**INFORMATION PROVIDED:**

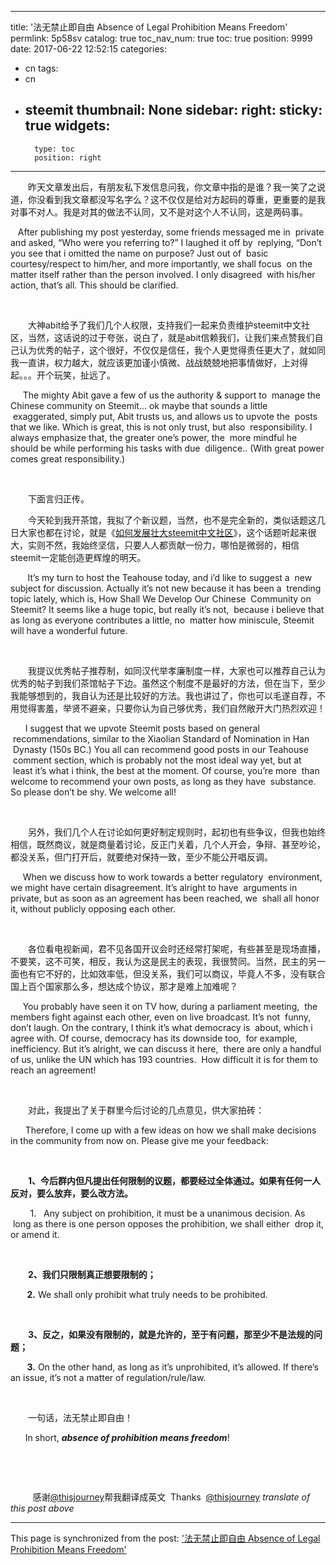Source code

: 
---
title: '法无禁止即自由 Absence of Legal Prohibition Means Freedom'
permlink: 5p58sv
catalog: true
toc_nav_num: true
toc: true
position: 9999
date: 2017-06-22 12:52:15
categories:
- cn
tags:
- cn
- steemit
thumbnail: None
sidebar:
    right:
        sticky: true
widgets:
    -
        type: toc
        position: right
---


<html>
<p>　　昨天文章发出后，有朋友私下发信息问我，你文章中指的是谁？我一笑了之说道，你没看到我文章都没写名字么？这不仅仅是给对方起码的尊重，更重要的是我对事不对人。我是对其的做法不认同，又不是对这个人不认同，这是两码事。</p>
<p>&nbsp;&nbsp;&nbsp;After publishing my post yesterday, some friends messaged me in &nbsp;private and asked, “Who were you referring to?” I laughed it off by &nbsp;replying, “Don’t you see that i omitted the name on purpose? Just out of &nbsp;basic courtesy/respect to him/her, and more importantly, we shall focus &nbsp;on the matter itself rather than the person involved. I only disagreed &nbsp;with his/her action, that’s all. This should be clarified.&nbsp;</p>
<p><br></p>
<p>　　大神abit给予了我们几个人权限，支持我们一起来负责维护steemit中文社区，当然，这话说的过于夸张，说白了，就是abit信赖我们，让我们来点赞我们自己认为优秀的帖子，这个很好，不仅仅是信任，我个人更觉得责任更大了，就如同我一直讲，权力越大，就应该更加谨小慎微、战战兢兢地把事情做好，上对得起。。。开个玩笑，扯远了。</p>
<p>&nbsp;&nbsp;&nbsp;&nbsp;&nbsp;The mighty Abit gave a few of us the authority &amp; support to &nbsp;manage the Chinese community on Steemit... ok maybe that sounds a little &nbsp;exaggerated, simply put, Abit trusts us, and allows us to upvote the &nbsp;posts that we like. Which is great, this is not only trust, but also &nbsp;responsibility. I always emphasize that, the greater one’s power, the &nbsp;more mindful he should be while performing his tasks with due &nbsp;diligence.. (With great power comes great responsibility.)&nbsp;</p>
<p><br></p>
<p>　　下面言归正传。</p>
<p>　　今天轮到我开茶馆，我拟了个新议题，当然，也不是完全新的，类似话题这几日大家也都在讨论，就是《<a href="https://steemit.com/cn/@rivalhw/steemit-laodr-tea-house-beta-170622">如何发展壮大steemit中文社区</a>》，这个话题听起来很大，实则不然，我始终坚信，只要人人都贡献一份力，哪怕是微弱的，相信steemit一定能创造更辉煌的明天。</p>
<p>&nbsp;&nbsp;&nbsp;&nbsp;&nbsp;&nbsp;&nbsp;It’s my turn to host the Teahouse today, and i’d like to suggest a &nbsp;new subject for discussion. Actually it’s not new because it has been a &nbsp;trending topic lately, which is, How Shall We Develop Our Chinese &nbsp;Community on Steemit? It seems like a huge topic, but really it’s not, &nbsp;because i believe that as long as everyone contributes a little, no &nbsp;matter how miniscule, Steemit will have a wonderful future.&nbsp;</p>
<p><br></p>
<p>　　我提议优秀帖子推荐制，如同汉代举孝廉制度一样，大家也可以推荐自己认为优秀的帖子到我们茶馆帖子下边。虽然这个制度不是最好的方法，但在当下，至少我能够想到的，我自认为还是比较好的方法。我也讲过了，你也可以毛遂自荐，不用觉得害羞，举贤不避亲，只要你认为自己够优秀，我们自然敞开大门热烈欢迎！</p>
<p>&nbsp;&nbsp;&nbsp;&nbsp;&nbsp;&nbsp;I suggest that we upvote Steemit posts based on general &nbsp;recommendations, similar to the Xiaolian Standard of Nomination in Han &nbsp;Dynasty (150s BC.) You all can recommend good posts in our Teahouse &nbsp;comment section, which is probably not the most ideal way yet, but at &nbsp;least it’s what i think, the best at the moment. Of course, you’re more &nbsp;than welcome to recommend your own posts, as long as they have &nbsp;substance. So please don’t be shy. We welcome all!&nbsp;</p>
<p><br></p>
<p>　　另外，我们几个人在讨论如何更好制定规则时，起初也有些争议，但我也始终相信，既然商议，就是商量着讨论，反正门关着，几个人开会，争辩、甚至吵论，都没关系，但门打开后，就要绝对保持一致，至少不能公开唱反调。</p>
<p>&nbsp;&nbsp;&nbsp;&nbsp;&nbsp;When we discuss how to work towards a better regulatory &nbsp;environment, we might have certain disagreement. It’s alright to have &nbsp;arguments in private, but as soon as an agreement has been reached, we &nbsp;shall all honor it, without publicly opposing each other.&nbsp;</p>
<p><br></p>
<p>　　各位看电视新闻，君不见各国开议会时还经常打架呢，有些甚至是现场直播，不要笑，这不可笑，相反，我认为这是民主的表现，我很赞同。当然，民主的另一面也有它不好的，比如效率低，但没关系，我们可以商议，毕竟人不多，没有联合国上百个国家那么多，想达成个协议，那才是难上加难呢？</p>
<p>&nbsp;&nbsp;&nbsp;&nbsp;&nbsp;You probably have seen it on TV how, during a parliament meeting, &nbsp;the members fight against each other, even on live broadcast. It’s not &nbsp;funny, don’t laugh. On the contrary, I think it’s what democracy is &nbsp;about, which i agree with. Of course, democracy has its downside too, &nbsp;for example, inefficiency. But it’s alright, we can discuss it here, &nbsp;there are only a handful of us, unlike the UN which has 193 countries. &nbsp;How difficult it is for them to reach an agreement!&nbsp;</p>
<p><br></p>
<p>　　对此，我提出了关于群里今后讨论的几点意见，供大家拍砖：</p>
<p>&nbsp;&nbsp;&nbsp;&nbsp;&nbsp;&nbsp;Therefore, I come up with a few ideas on how we shall make decisions in the community from now on. Please give me your feedback:&nbsp;</p>
<p><br></p>
<p><strong>　　1、今后群内但凡提出任何限制的议题，都要经过全体通过。如果有任何一人反对，要么放弃，要么改方法。</strong></p>
<p>&nbsp;&nbsp;&nbsp;&nbsp;&nbsp;&nbsp;&nbsp;&nbsp;1. &nbsp;&nbsp;Any subject on prohibition, it must be a unanimous decision. As &nbsp;long as there is one person opposes the prohibition, we shall either &nbsp;drop it, or amend it.&nbsp;</p>
<p><br></p>
<p><strong>　　2、我们只限制真正想要限制的；</strong></p>
<p><strong>&nbsp;&nbsp;&nbsp;&nbsp;&nbsp;&nbsp;&nbsp;&nbsp;2.</strong> We shall only prohibit what truly needs to be prohibited.&nbsp;</p>
<p><br></p>
<p><strong>　　3、反之，如果没有限制的，就是允许的，至于有问题，那至少不是法规的问题；</strong></p>
<p><strong>&nbsp;&nbsp;&nbsp;&nbsp;&nbsp;&nbsp;&nbsp;&nbsp;3.</strong> On the other hand, as long as it’s unprohibited, it’s allowed. If there’s an issue, it’s not a matter of regulation/rule/law.&nbsp;</p>
<p><br></p>
<p>　　一句话，法无禁止即自由！</p>
<p>&nbsp;&nbsp;&nbsp;&nbsp;&nbsp;&nbsp;In short, <em><strong>absence of prohibition means freedom</strong></em>!&nbsp;</p>
<p>&nbsp;&nbsp;&nbsp;&nbsp;&nbsp;&nbsp;&nbsp;&nbsp;&nbsp;</p>
<p>&nbsp;&nbsp;&nbsp;&nbsp;&nbsp;&nbsp;&nbsp;&nbsp;&nbsp;</p>
<p>&nbsp;&nbsp;&nbsp;&nbsp;&nbsp;&nbsp;&nbsp;&nbsp;&nbsp;感谢<a href="https://steemit.com/@thisjourney">@thisjourney</a>帮我翻译成英文 &nbsp;Thanks &nbsp;<a href="https://steemit.com/@thisjourney">@thisjourney</a> <em>translate of this post above</em></p>
</html>

- - -

This page is synchronized from the post: ['法无禁止即自由 Absence of Legal Prohibition Means Freedom'](https://steemit.com/@rivalhw/5p58sv)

**WHAT YOU HAVE TO DO:** What is the number of lines in the data above that contain the word "your"? Report the figure only.

**RESULT OF THIS EXERCISE:** 2